● WORK ITEM: Each line of the records that holds "scientific" should be shown in full.

● DATA PROVIDED:
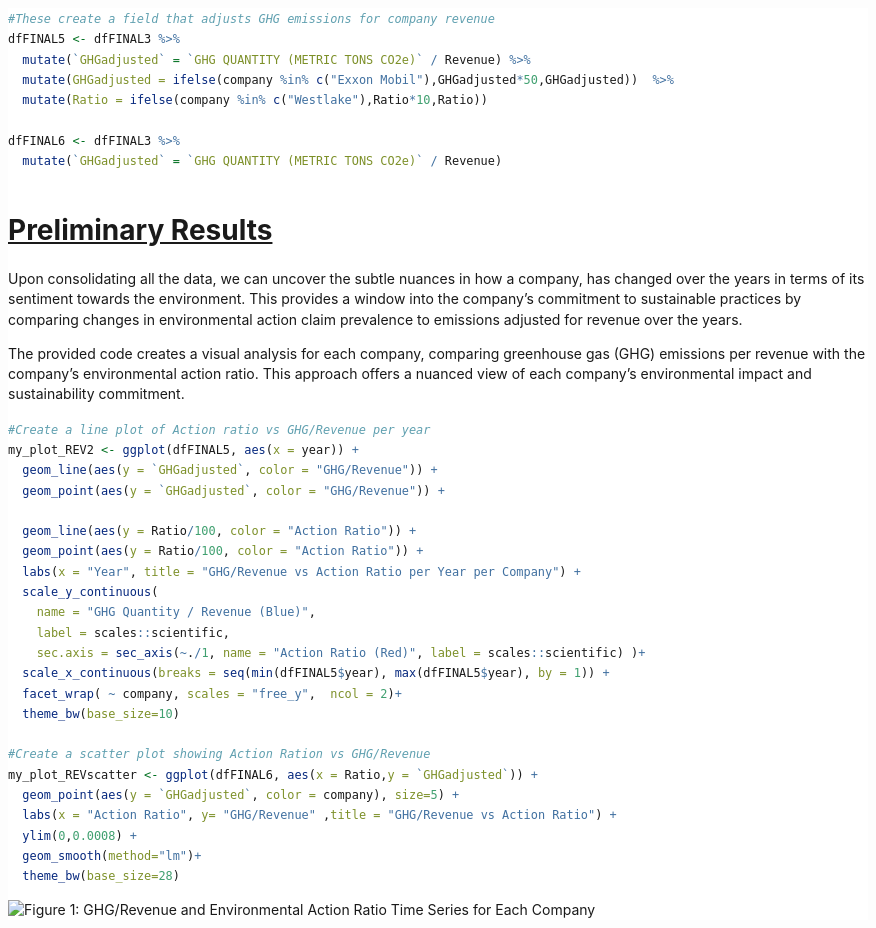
 ``` r
#These create a field that adjusts GHG emissions for company revenue 
dfFINAL5 <- dfFINAL3 %>%
  mutate(`GHGadjusted` = `GHG QUANTITY (METRIC TONS CO2e)` / Revenue) %>%
  mutate(GHGadjusted = ifelse(company %in% c("Exxon Mobil"),GHGadjusted*50,GHGadjusted))  %>%
  mutate(Ratio = ifelse(company %in% c("Westlake"),Ratio*10,Ratio)) 

dfFINAL6 <- dfFINAL3 %>%
  mutate(`GHGadjusted` = `GHG QUANTITY (METRIC TONS CO2e)` / Revenue) 
```

# <u>**Preliminary Results**</u>

Upon consolidating all the data, we can uncover the subtle nuances in
how a company, has changed over the years in terms of its sentiment
towards the environment. This provides a window into the company’s
commitment to sustainable practices by comparing changes in
environmental action claim prevalence to emissions adjusted for revenue
over the years.

The provided code creates a visual analysis for each company, comparing
greenhouse gas (GHG) emissions per revenue with the company’s
environmental action ratio. This approach offers a nuanced view of each
company’s environmental impact and sustainability commitment.

``` r
#Create a line plot of Action ratio vs GHG/Revenue per year
my_plot_REV2 <- ggplot(dfFINAL5, aes(x = year)) +
  geom_line(aes(y = `GHGadjusted`, color = "GHG/Revenue")) +
  geom_point(aes(y = `GHGadjusted`, color = "GHG/Revenue")) +
  
  geom_line(aes(y = Ratio/100, color = "Action Ratio")) + 
  geom_point(aes(y = Ratio/100, color = "Action Ratio")) + 
  labs(x = "Year", title = "GHG/Revenue vs Action Ratio per Year per Company") +
  scale_y_continuous(
    name = "GHG Quantity / Revenue (Blue)",
    label = scales::scientific,
    sec.axis = sec_axis(~./1, name = "Action Ratio (Red)", label = scales::scientific) )+ 
  scale_x_continuous(breaks = seq(min(dfFINAL5$year), max(dfFINAL5$year), by = 1)) +
  facet_wrap( ~ company, scales = "free_y",  ncol = 2)+
  theme_bw(base_size=10)

#Create a scatter plot showing Action Ration vs GHG/Revenue
my_plot_REVscatter <- ggplot(dfFINAL6, aes(x = Ratio,y = `GHGadjusted`)) +
  geom_point(aes(y = `GHGadjusted`, color = company), size=5) +
  labs(x = "Action Ratio", y= "GHG/Revenue" ,title = "GHG/Revenue vs Action Ratio") +
  ylim(0,0.0008) +
  geom_smooth(method="lm")+
  theme_bw(base_size=28)
```

![Figure 1: GHG/Revenue and Environmental Action Ratio Time Series for
Each Company](my_plot_REV2%20.png)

● EXERCISE RESPONSE:
    label = scales::scientific,
    sec.axis = sec_axis(~./1, name = "Action Ratio (Red)", label = scales::scientific) )+ 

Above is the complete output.